◆ Prompt
Using the listing below, report all lines holding the word "multiple".

____

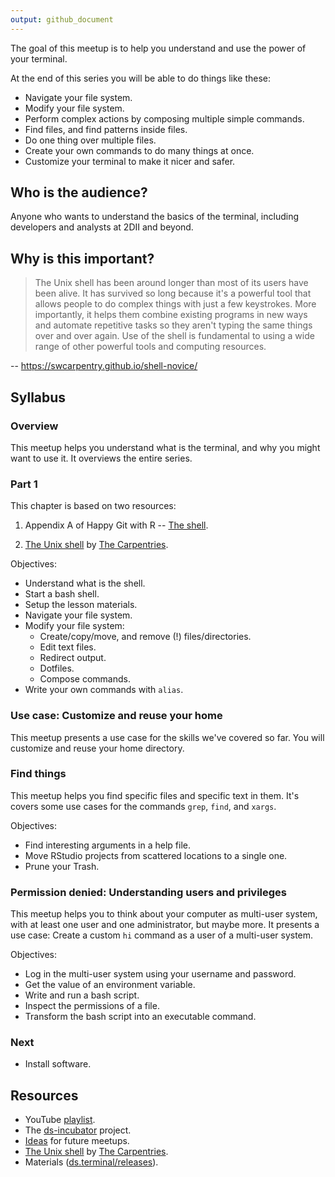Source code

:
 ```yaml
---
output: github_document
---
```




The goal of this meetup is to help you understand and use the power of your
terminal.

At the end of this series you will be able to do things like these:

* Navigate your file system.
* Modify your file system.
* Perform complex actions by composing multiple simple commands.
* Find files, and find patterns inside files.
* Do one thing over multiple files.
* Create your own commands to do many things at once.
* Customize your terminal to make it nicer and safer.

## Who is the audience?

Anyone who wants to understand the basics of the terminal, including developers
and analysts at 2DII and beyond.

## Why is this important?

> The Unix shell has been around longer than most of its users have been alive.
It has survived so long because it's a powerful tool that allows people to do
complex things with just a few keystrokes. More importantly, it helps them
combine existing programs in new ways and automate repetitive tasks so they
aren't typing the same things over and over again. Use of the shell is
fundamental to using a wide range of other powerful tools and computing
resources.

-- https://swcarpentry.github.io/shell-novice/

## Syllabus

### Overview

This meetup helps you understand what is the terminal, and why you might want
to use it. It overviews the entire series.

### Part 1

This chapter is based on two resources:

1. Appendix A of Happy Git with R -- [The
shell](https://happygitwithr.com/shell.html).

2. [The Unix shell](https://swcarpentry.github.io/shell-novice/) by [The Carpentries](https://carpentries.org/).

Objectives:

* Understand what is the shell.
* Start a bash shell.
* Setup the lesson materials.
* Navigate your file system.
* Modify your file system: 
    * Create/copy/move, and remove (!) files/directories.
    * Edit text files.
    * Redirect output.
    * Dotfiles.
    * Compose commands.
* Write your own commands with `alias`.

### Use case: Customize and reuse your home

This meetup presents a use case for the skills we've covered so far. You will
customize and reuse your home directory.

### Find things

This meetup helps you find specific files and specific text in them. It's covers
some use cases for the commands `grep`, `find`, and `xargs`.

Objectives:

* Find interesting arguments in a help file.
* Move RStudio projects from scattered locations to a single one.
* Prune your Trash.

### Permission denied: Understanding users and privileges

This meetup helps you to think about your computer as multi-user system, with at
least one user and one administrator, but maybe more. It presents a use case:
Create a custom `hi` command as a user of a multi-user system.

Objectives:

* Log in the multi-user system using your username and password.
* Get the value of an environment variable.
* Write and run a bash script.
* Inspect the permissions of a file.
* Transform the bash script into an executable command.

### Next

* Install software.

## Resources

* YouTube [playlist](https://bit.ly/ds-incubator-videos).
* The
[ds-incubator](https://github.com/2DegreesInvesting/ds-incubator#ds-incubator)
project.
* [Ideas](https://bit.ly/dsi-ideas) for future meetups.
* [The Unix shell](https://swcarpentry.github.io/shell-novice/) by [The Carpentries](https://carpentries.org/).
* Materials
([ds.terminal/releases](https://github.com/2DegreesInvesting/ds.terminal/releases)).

____

◆ Solution to the problem
* Perform complex actions by composing multiple simple commands.
* Do one thing over multiple files.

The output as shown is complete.